--- Data to examine Enclosed Below ---
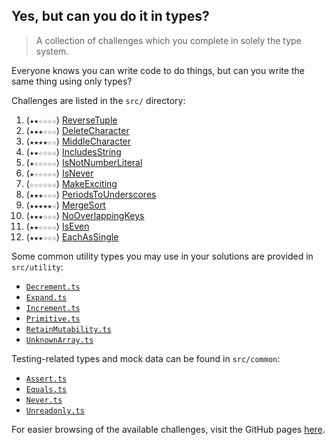 <!-- DO NOT EDIT THIS FILE DIRECTLY - EDIT src/build/template.md INSTEAD -->

## Yes, but can you do it in types?

> A collection of challenges which you complete in solely the type system.

Everyone knows you can write code to do things, but can you write the same thing using only types?

Challenges are listed in the `src/` directory:

1. (`★★☆☆☆☆`) [ReverseTuple](./src/ReverseTuple.ts)
2. (`★★★☆☆☆`) [DeleteCharacter](./src/DeleteCharacter.ts)
3. (`★★★★☆☆`) [MiddleCharacter](./src/MiddleCharacter.ts)
4. (`★★☆☆☆☆`) [IncludesString](./src/IncludesString.ts)
5. (`★☆☆☆☆☆`) [IsNotNumberLiteral](./src/IsNotNumberLiteral.ts)
6. (`★☆☆☆☆☆`) [IsNever](./src/IsNever.ts)
7. (`☆☆☆☆☆☆`) [MakeExciting](./src/MakeExciting.ts)
8. (`★★★☆☆☆`) [PeriodsToUnderscores](./src/PeriodsToUnderscores.ts)
9. (`★★★★★☆`) [MergeSort](./src/MergeSort.ts)
10. (`★★★☆☆☆`) [NoOverlappingKeys](./src/NoOverlappingKeys.ts)
11. (`★★☆☆☆☆`) [IsEven](./src/IsEven.ts)
12. (`★★★☆☆☆`) [EachAsSingle](./src/EachAsSingle.ts)

Some common utility types you may use in your solutions are provided in `src/utility`:

- [`Decrement.ts`](./src/utility/Decrement.ts)
- [`Expand.ts`](./src/utility/Expand.ts)
- [`Increment.ts`](./src/utility/Increment.ts)
- [`Primitive.ts`](./src/utility/Primitive.ts)
- [`RetainMutability.ts`](./src/utility/RetainMutability.ts)
- [`UnknownArray.ts`](./src/utility/UnknownArray.ts)

Testing-related types and mock data can be found in `src/common`:

- [`Assert.ts`](./src/common/Assert.ts)
- [`Equals.ts`](./src/common/Equals.ts)
- [`Never.ts`](./src/common/Never.ts)
- [`Unreadonly.ts`](./src/common/Unreadonly.ts)

For easier browsing of the available challenges, visit the GitHub pages [here](https://kelsny.github.io/butcanyoudoitintypes/).
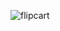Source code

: 
![flipcart](https://github.com/NaveenKamat123/flipcart_frontend/assets/133122639/544be827-6fab-40d9-be41-6be27fa6054a)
--- End of Enclosed Data to examine ---
▸ **Action item**: Tally each line above that includes "https". Reply with the total only.

▸ **Written answer**: 2